§ **YOUR TASK**: Search the entries below for the word "Epidemiology", then copy each line in which it is found.

§ **LISTED ENTRIES**:
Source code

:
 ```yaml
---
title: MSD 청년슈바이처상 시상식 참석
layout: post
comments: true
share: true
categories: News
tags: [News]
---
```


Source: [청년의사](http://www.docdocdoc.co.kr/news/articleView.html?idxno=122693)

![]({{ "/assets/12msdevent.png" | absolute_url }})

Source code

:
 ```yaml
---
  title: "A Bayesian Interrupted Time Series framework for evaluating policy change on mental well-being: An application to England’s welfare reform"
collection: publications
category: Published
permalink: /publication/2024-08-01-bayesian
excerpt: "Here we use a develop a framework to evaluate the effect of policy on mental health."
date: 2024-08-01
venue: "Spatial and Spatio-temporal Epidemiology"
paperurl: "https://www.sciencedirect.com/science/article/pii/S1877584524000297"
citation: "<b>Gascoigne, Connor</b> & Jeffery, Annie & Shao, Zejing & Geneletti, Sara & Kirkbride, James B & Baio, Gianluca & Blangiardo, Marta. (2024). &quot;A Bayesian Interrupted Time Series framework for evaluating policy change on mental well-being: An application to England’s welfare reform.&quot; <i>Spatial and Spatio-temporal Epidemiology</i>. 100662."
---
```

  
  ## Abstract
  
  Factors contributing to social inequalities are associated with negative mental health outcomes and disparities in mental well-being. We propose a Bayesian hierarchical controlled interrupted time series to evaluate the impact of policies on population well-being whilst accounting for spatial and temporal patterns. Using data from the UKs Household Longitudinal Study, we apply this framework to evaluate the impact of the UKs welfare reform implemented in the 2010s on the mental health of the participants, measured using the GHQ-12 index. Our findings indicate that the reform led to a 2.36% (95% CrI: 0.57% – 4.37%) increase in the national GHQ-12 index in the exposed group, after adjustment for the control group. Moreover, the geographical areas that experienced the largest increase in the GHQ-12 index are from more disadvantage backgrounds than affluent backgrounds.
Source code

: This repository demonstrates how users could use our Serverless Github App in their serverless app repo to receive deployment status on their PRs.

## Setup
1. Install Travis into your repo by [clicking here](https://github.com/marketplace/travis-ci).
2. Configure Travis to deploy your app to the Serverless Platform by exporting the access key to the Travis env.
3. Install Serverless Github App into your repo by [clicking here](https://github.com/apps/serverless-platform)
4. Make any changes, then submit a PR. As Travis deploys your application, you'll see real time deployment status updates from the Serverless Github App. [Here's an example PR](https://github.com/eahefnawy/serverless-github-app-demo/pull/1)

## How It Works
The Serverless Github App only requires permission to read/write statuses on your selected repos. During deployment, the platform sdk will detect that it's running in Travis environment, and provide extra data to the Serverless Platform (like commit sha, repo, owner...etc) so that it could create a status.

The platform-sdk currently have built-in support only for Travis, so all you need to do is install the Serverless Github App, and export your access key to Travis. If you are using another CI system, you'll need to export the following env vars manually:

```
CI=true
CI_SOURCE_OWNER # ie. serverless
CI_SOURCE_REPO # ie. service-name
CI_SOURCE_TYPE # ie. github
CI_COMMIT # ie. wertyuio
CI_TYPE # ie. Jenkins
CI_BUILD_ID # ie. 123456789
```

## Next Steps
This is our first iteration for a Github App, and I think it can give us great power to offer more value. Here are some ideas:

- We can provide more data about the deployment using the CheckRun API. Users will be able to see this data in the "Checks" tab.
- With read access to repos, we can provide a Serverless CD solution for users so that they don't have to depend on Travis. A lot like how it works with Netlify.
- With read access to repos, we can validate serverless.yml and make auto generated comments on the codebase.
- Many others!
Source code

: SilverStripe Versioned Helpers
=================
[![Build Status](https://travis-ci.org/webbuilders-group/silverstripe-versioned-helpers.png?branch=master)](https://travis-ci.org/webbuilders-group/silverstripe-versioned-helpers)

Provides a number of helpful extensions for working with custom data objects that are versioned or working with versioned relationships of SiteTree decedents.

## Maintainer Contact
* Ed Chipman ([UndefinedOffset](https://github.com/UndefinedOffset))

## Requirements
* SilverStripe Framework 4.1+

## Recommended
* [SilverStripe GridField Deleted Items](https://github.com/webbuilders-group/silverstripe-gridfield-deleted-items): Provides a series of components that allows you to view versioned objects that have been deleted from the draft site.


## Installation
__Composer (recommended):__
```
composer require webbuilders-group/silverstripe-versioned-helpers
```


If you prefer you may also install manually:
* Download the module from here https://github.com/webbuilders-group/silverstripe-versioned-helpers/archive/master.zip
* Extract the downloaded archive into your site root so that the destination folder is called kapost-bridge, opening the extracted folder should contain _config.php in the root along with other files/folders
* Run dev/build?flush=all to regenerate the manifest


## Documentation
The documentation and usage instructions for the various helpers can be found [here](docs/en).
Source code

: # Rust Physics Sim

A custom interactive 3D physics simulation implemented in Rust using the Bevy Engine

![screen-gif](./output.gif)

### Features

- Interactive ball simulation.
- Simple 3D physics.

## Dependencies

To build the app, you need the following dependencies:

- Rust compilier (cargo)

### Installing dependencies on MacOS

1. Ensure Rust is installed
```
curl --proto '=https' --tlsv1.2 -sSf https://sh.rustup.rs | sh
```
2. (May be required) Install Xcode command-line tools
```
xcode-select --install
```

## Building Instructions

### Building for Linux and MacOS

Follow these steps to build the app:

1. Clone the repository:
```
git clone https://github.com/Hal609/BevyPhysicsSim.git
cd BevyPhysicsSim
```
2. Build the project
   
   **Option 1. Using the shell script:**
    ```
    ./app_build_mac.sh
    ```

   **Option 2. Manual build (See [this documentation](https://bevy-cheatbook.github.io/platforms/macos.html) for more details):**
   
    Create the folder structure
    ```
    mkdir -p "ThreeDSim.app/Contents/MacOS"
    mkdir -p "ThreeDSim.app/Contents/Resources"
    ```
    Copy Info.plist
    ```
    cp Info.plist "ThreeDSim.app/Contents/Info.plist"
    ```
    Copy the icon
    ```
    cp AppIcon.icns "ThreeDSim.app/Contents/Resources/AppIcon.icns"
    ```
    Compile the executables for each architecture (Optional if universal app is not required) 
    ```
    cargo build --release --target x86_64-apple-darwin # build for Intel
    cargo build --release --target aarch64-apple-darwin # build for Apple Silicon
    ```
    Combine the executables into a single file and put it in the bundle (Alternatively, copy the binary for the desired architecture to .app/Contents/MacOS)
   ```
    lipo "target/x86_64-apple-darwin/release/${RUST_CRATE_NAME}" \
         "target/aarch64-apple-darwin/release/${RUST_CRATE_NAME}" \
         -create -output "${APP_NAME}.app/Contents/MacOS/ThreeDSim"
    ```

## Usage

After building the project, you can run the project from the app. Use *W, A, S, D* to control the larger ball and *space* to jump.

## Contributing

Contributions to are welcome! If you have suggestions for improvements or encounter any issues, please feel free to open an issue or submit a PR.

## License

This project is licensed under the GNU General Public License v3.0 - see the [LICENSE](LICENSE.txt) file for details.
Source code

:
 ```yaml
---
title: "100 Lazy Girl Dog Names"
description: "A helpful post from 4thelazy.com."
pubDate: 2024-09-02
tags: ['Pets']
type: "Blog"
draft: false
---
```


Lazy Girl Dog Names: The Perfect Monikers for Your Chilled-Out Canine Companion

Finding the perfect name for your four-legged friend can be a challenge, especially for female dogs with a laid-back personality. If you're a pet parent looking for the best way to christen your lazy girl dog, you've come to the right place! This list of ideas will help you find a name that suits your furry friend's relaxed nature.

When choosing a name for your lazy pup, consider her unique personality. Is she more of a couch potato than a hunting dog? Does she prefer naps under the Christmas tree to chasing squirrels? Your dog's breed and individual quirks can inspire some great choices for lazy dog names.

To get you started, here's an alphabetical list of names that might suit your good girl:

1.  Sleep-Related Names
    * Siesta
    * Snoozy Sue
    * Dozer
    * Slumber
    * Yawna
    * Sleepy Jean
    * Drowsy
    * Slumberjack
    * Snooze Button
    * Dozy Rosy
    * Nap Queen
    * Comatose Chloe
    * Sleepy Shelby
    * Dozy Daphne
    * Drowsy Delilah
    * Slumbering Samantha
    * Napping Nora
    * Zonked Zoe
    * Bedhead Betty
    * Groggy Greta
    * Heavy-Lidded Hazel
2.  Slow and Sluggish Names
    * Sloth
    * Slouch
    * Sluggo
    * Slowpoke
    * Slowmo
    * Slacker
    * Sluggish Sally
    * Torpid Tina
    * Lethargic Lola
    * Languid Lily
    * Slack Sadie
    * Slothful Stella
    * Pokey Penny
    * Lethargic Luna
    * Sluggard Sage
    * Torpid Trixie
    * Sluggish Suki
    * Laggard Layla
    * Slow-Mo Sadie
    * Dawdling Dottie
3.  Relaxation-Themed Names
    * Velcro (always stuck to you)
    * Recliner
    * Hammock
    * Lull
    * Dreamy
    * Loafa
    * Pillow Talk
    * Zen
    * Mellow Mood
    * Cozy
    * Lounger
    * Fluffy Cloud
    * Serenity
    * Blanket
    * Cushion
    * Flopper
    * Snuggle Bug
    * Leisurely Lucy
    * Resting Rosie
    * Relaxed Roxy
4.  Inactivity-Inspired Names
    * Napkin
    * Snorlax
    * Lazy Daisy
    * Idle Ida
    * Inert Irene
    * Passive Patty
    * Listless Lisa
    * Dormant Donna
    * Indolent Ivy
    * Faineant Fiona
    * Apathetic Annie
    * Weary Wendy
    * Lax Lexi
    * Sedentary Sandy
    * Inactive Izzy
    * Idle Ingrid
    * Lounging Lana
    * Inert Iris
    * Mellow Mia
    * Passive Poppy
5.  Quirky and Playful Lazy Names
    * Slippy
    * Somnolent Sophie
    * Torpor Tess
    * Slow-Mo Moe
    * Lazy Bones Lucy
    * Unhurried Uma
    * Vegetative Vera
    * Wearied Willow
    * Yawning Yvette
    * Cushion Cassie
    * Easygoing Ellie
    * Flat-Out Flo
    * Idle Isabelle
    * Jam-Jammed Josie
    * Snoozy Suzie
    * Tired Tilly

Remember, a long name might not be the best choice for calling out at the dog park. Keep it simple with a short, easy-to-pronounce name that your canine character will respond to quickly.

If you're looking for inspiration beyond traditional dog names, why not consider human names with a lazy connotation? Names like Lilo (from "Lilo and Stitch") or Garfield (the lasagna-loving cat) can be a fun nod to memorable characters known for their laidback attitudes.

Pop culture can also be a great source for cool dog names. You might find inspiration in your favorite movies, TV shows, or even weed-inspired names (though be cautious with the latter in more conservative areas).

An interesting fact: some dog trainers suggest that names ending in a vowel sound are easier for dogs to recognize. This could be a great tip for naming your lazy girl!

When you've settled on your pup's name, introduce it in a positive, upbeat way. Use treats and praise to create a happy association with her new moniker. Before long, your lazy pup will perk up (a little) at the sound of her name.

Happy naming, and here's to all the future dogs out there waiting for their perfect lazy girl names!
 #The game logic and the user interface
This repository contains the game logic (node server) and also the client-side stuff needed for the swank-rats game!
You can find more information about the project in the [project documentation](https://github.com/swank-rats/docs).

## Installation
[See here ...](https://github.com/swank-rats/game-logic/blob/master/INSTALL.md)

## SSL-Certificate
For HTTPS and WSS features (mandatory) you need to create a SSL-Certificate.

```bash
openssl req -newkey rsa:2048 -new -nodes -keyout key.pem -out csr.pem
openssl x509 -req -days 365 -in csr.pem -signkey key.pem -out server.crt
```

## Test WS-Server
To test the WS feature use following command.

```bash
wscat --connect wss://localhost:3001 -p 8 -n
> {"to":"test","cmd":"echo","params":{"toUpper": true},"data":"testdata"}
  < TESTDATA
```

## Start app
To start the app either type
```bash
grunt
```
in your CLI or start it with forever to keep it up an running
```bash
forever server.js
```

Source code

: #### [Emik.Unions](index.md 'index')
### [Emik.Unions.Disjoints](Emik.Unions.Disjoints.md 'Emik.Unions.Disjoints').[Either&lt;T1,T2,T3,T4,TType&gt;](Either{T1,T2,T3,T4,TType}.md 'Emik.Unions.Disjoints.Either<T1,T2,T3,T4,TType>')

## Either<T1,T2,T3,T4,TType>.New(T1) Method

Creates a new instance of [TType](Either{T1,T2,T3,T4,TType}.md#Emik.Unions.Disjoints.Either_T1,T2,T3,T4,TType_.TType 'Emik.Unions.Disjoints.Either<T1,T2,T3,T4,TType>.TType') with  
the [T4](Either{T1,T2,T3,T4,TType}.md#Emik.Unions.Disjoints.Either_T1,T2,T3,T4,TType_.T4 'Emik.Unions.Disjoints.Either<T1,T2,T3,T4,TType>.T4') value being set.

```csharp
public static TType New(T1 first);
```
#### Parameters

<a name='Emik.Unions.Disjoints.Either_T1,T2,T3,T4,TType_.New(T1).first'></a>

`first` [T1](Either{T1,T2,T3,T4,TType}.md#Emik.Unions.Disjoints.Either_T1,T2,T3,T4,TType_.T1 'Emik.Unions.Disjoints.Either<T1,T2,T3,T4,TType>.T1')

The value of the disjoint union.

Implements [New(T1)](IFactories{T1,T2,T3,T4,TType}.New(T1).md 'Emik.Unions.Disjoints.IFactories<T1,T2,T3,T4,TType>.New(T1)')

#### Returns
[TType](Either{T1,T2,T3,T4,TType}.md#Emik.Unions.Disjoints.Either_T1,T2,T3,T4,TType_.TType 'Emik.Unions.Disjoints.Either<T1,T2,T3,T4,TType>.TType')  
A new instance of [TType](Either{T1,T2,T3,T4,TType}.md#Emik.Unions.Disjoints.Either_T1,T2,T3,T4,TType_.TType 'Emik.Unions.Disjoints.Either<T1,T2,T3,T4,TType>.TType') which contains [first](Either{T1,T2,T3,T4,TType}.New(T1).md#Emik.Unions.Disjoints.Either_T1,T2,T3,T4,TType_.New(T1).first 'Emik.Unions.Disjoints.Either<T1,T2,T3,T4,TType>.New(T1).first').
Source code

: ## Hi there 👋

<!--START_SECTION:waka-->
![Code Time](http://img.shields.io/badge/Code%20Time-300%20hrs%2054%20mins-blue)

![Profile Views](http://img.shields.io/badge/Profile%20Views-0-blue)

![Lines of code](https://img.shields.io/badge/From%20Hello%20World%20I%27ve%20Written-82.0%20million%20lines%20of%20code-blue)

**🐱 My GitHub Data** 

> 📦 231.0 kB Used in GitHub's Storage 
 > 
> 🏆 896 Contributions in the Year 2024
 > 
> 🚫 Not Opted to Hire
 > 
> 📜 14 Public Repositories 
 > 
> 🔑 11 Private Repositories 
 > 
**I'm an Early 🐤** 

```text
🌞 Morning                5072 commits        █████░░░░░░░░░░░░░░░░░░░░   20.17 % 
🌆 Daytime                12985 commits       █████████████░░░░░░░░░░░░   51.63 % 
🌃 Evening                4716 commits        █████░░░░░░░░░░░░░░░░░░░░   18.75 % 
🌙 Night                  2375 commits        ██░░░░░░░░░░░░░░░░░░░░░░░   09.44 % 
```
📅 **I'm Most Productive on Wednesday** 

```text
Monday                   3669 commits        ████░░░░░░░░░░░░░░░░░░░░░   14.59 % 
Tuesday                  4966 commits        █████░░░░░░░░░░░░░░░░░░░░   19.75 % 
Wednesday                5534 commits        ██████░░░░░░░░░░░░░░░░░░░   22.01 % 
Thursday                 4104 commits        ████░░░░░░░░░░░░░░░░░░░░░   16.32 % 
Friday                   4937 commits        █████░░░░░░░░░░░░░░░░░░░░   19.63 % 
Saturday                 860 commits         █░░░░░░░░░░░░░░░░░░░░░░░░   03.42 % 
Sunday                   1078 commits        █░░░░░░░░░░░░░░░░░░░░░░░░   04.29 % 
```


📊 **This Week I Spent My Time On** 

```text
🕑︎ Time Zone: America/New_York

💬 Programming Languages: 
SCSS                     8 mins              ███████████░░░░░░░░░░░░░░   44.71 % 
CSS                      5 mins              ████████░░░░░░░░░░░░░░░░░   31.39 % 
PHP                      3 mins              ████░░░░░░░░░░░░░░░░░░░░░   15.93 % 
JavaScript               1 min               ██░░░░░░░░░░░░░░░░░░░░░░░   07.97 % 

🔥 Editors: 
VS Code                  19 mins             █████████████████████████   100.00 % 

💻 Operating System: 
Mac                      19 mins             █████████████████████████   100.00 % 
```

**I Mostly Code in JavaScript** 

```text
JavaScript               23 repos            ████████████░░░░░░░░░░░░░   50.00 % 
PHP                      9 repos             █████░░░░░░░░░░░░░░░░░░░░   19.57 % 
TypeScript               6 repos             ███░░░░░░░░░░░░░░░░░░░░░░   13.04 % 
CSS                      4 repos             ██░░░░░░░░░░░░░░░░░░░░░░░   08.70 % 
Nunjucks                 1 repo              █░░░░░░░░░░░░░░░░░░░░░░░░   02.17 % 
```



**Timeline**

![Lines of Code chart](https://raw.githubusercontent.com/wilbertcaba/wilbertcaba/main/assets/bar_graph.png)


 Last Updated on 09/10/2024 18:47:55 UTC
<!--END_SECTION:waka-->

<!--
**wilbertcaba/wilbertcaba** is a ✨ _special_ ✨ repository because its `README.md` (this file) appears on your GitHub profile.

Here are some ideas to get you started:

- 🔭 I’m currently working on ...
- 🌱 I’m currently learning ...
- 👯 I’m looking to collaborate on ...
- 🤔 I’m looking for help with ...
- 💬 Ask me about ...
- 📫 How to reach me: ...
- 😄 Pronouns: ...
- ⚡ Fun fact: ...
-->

§ **TASK RESULT**:
venue: "Spatial and Spatio-temporal Epidemiology"
citation: "<b>Gascoigne, Connor</b> & Jeffery, Annie & Shao, Zejing & Geneletti, Sara & Kirkbride, James B & Baio, Gianluca & Blangiardo, Marta. (2024). &quot;A Bayesian Interrupted Time Series framework for evaluating policy change on mental well-being: An application to England’s welfare reform.&quot; <i>Spatial and Spatio-temporal Epidemiology</i>. 100662."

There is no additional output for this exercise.